NOTICE: Ninth Circuit Rule 36-3 provides that dispositions other than opinions or orders designated for publication are not precedential and should not be cited except when relevant under the doctrines of law of the case, res judicata, or collateral estoppel.
In re AMBANC LA MESA LIMITED PARTNERSHIP, an Arizona Limited
Partnership, Debtor.
AMBANC LA MESA LIMITED PARTNERSHIP, an Arizona Limited
Partnership, Appellant,
v.
The RESOLUTION TRUST CORPORATION as Receiver for Western
Savings and Loan Association, F.A., Appellee.

No. 92-15007.

United States Court of Appeals, Ninth Circuit.
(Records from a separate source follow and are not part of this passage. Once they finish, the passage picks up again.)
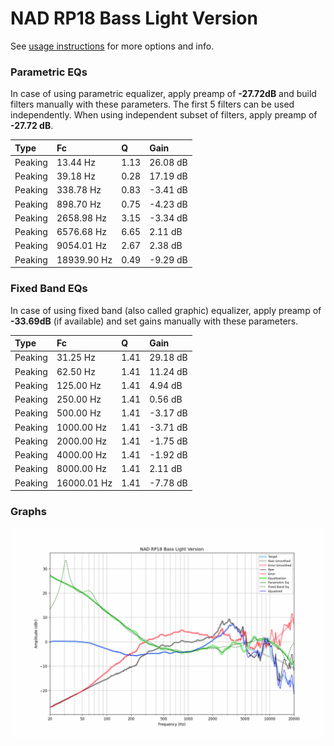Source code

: # NAD RP18 Bass Light Version
See [usage instructions](https://github.com/jaakkopasanen/AutoEq#usage) for more options and info.

### Parametric EQs
In case of using parametric equalizer, apply preamp of **-27.72dB** and build filters manually
with these parameters. The first 5 filters can be used independently.
When using independent subset of filters, apply preamp of **-27.72 dB**.

| Type    | Fc          |    Q | Gain     |
|:--------|:------------|:-----|:---------|
| Peaking | 13.44 Hz    | 1.13 | 26.08 dB |
| Peaking | 39.18 Hz    | 0.28 | 17.19 dB |
| Peaking | 338.78 Hz   | 0.83 | -3.41 dB |
| Peaking | 898.70 Hz   | 0.75 | -4.23 dB |
| Peaking | 2658.98 Hz  | 3.15 | -3.34 dB |
| Peaking | 6576.68 Hz  | 6.65 | 2.11 dB  |
| Peaking | 9054.01 Hz  | 2.67 | 2.38 dB  |
| Peaking | 18939.90 Hz | 0.49 | -9.29 dB |

### Fixed Band EQs
In case of using fixed band (also called graphic) equalizer, apply preamp of **-33.69dB**
(if available) and set gains manually with these parameters.

| Type    | Fc          |    Q | Gain     |
|:--------|:------------|:-----|:---------|
| Peaking | 31.25 Hz    | 1.41 | 29.18 dB |
| Peaking | 62.50 Hz    | 1.41 | 11.24 dB |
| Peaking | 125.00 Hz   | 1.41 | 4.94 dB  |
| Peaking | 250.00 Hz   | 1.41 | 0.56 dB  |
| Peaking | 500.00 Hz   | 1.41 | -3.17 dB |
| Peaking | 1000.00 Hz  | 1.41 | -3.71 dB |
| Peaking | 2000.00 Hz  | 1.41 | -1.75 dB |
| Peaking | 4000.00 Hz  | 1.41 | -1.92 dB |
| Peaking | 8000.00 Hz  | 1.41 | 2.11 dB  |
| Peaking | 16000.01 Hz | 1.41 | -7.78 dB |

### Graphs
![](./NAD%20RP18%20Bass%20Light%20Version.png)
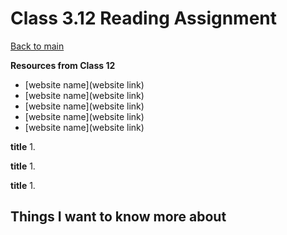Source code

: # Class 3.12 Reading Assignment

[Back to main](https://michaeldulin.github.io/reading-notes)

**Resources from Class 12**
- [website name](website link)
- [website name](website link)
- [website name](website link)
- [website name](website link)
- [website name](website link)

**title**
1. 
  
**title**
1. 
  
**title**
1.

## Things I want to know more about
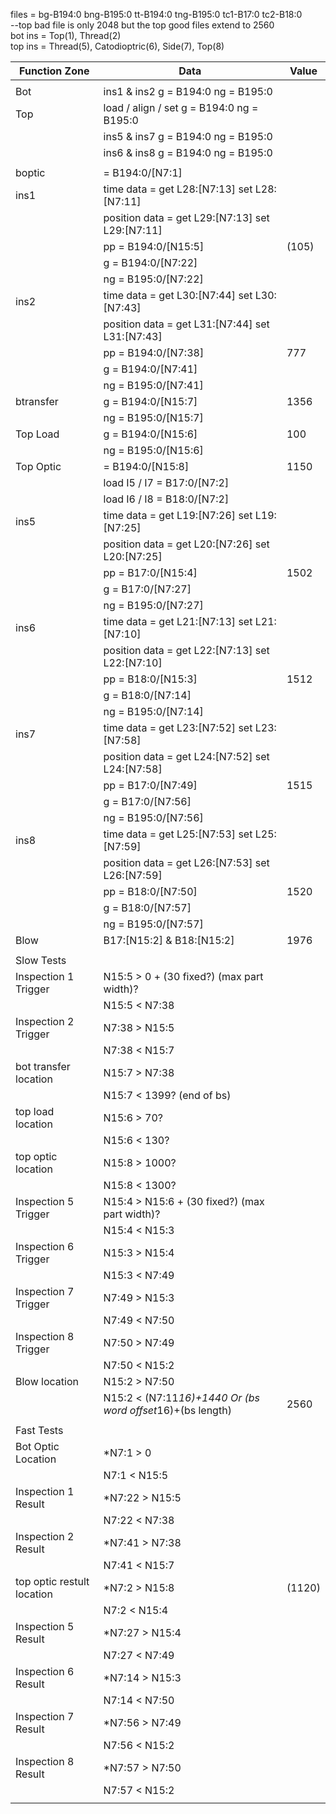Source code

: 
files = bg-B194:0 bng-B195:0 tt-B194:0 tng-B195:0 tc1-B17:0 tc2-B18:0  
--top bad file is only 2048 but the top good files extend to 2560  
bot ins = Top(1), Thread(2)  
top ins = Thread(5), Catodioptric(6), Side(7), Top(8)  

  |  Function Zone  |  Data  |  Value  |  
  |  ------------  |  -------------------------------------------  |  ----  |  
  |    |    |    |  
  |  Bot  |  ins1 & ins2 g = B194:0  ng = B195:0    |    |  
  |  Top  |  load / align / set g = B194:0  ng = B195:0    |    |  
  |    |  ins5 & ins7 g = B194:0  ng = B195:0    |    |  
  |    |  ins6 & ins8 g = B194:0  ng = B195:0    |    |  
  |    |    |  
  |  boptic  |  = B194:0/[N7:1]    |  
  |  ins1  |  time data = get L28:[N7:13]  set L28:[N7:11]    |    |  
  |    |  position data =  get L29:[N7:13]  set L29:[N7:11]    |    |  
  |    |  pp = B194:0/[N15:5]    |  (105)  |  
  |    |  g = B194:0/[N7:22]    |    |  
  |    |  ng = B195:0/[N7:22]    |    |  
  |  ins2  |  time data = get L30:[N7:44]  set L30:[N7:43]    |    |  
  |    |  position data =  get L31:[N7:44]  set L31:[N7:43]    |    |  
  |    |  pp = B194:0/[N7:38]    |  777  |  
  |    |  g = B194:0/[N7:41]    |    |  
  |    |  ng = B195:0/[N7:41]    |    |  
  |  btransfer  |  g = B194:0/[N15:7]    |  1356  |  
  |    |  ng = B195:0/[N15:7]    |    |  
  |  Top Load  |  g = B194:0/[N15:6]    |  100  |  
  |    |  ng = B195:0/[N15:6]    |    |  
  |  Top Optic  |  = B194:0/[N15:8]    |  1150  |  
  |    |  load I5 / I7 = B17:0/[N7:2]    |    |  
  |    |  load I6 / I8 = B18:0/[N7:2]    |    |  
  |  ins5  |  time data = get L19:[N7:26]  set L19:[N7:25]    |    |  
  |    |  position data =  get L20:[N7:26]  set L20:[N7:25]    |    |  
  |    |  pp = B17:0/[N15:4]    |  1502  |  
  |    |  g = B17:0/[N7:27]    |    |  
  |    |  ng = B195:0/[N7:27]    |    |  
  |  ins6  |  time data = get L21:[N7:13]  set L21:[N7:10]    |    |  
  |    |  position data =  get L22:[N7:13]  set L22:[N7:10]    |    |  
  |    |  pp = B18:0/[N15:3]    |  1512  |  
  |    |  g = B18:0/[N7:14]    |    |  
  |    |  ng = B195:0/[N7:14]    |    |  
  |  ins7  |  time data = get L23:[N7:52]  set L23:[N7:58]    |    |  
  |    |  position data =  get L24:[N7:52]  set L24:[N7:58]    |    |  
  |    |  pp = B17:0/[N7:49]    |  1515  |  
  |    |  g = B17:0/[N7:56]    |    |  
  |    |  ng = B195:0/[N7:56]    |    |  
  |  ins8  |  time data = get L25:[N7:53]  set L25:[N7:59]    |    |  
  |    |  position data =  get L26:[N7:53]  set L26:[N7:59]    |    |  
  |    |  pp = B18:0/[N7:50]    |  1520  |  
  |    |  g = B18:0/[N7:57]    |    |  
  |    |  ng = B195:0/[N7:57]    |    |  
  |  Blow  |  B17:[N15:2] & B18:[N15:2]    |  1976  |  
  |    |    |    |  
  |  Slow Tests  |    |    |  
  |  Inspection 1 Trigger  |  N15:5 > 0 + (30 fixed?) (max part width)?    |    |  
  |    |  N15:5 < N7:38    |    |  
  |  Inspection 2 Trigger  |  N7:38 > N15:5    |    |  
  |    |  N7:38 < N15:7    |    |  
  |  bot transfer location  |  N15:7 > N7:38    |    |  
  |    |  N15:7 < 1399? (end of bs)    |    |  
  |  top load location  |  N15:6 > 70?    |    |  
  |    |  N15:6 < 130?    |    |  
  |  top optic location  |  N15:8 > 1000?    |    |  
  |    |  N15:8 < 1300?    |    |  
  |  Inspection 5 Trigger  |  N15:4 > N15:6 + (30 fixed?) (max part width)?    |    |  
  |    |  N15:4 < N15:3    |    |  
  |  Inspection 6 Trigger  |  N15:3 > N15:4    |    |  
  |    |  N15:3 < N7:49    |    |  
  |  Inspection 7 Trigger   |  N7:49 > N15:3    |    |  
  |    |  N7:49 < N7:50    |    |  
  |  Inspection 8 Trigger  |  N7:50 > N7:49    |    |  
  |    |  N7:50 < N15:2    |    |  
  |  Blow location  |  N15:2 > N7:50    |    |  
  |    |  N15:2 < (N7:11*16)+1440 Or (bs word offset*16)+(bs length)    |  2560  |  
  |    |    |    |  
  |  Fast Tests  |    |    |  
  |  Bot Optic Location  |  *N7:1 > 0    |    |  
  |    |  N7:1 < N15:5    |    |  
  |  Inspection 1 Result  |  *N7:22 > N15:5    |    |  
  |    |  N7:22 < N7:38    |    |  
  |  Inspection 2 Result  |  *N7:41 > N7:38    |    |  
  |    |  N7:41 < N15:7    |    |  
  |  top optic restult location  |  *N7:2 > N15:8     |  (1120)  |  
  |    |  N7:2 < N15:4    |    |  
  |  Inspection 5 Result  |  *N7:27 > N15:4    |    |  
  |    |  N7:27 < N7:49    |    |  
  |  Inspection 6 Result  |  *N7:14 > N15:3    |    |  
  |    |  N7:14 < N7:50    |    |  
  |  Inspection 7 Result  |  *N7:56 > N7:49    |    |  
  |    |  N7:56 < N15:2    |    |  
  |  Inspection 8 Result  |  *N7:57 > N7:50    |    |  
  |    |  N7:57 < N15:2    |    |  
  |    |    |    |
Argued and Submitted April 14, 1993.
Decided May 19, 1993.

Before: GOODWIN, HUG and FLETCHER, Circuit Judges.

MEMORANDUM*

Debtor Ambanc appeals the bankruptcy court's order, affirmed by the BAP, lifting the automatic stay as to the sole asset of the bankruptcy estate, an apartment complex in Mesa, Arizona. Ambanc appeals to this court on the ground that the bankruptcy court applied an incorrect legal standard in determining whether to lift the automatic stay. Alternatively, Ambanc argues that, even if the bankruptcy court did apply the correct legal standard, its factual findings were clearly erroneous and its decision to lift the automatic stay was an abuse of discretion. We affirm.

Discussion

Section 362(d)(2) of the Bankruptcy Code provides that the court shall grant relief from the automatic stay of an act against property if "(A) the debtor does not have an equity in such property; and (B) such property is not necessary to an effective reorganization." The Supreme Court addressed the debtor's burden under § 362(d)(2):

Once the movant under § 362(d)(2) establishes that he is an undersecured creditor, it is the burden of the debtor to establish that the collateral at issue is "necessary to an effective reorganization." What this requires is not merely showing that if there is conceivably to be an effective reorganization, this property will be needed for it; but that the property is essential for an effective reorganization that is in prospect. This means ... that there must be "a reasonable possibility of a successful reorganization within a reasonable time."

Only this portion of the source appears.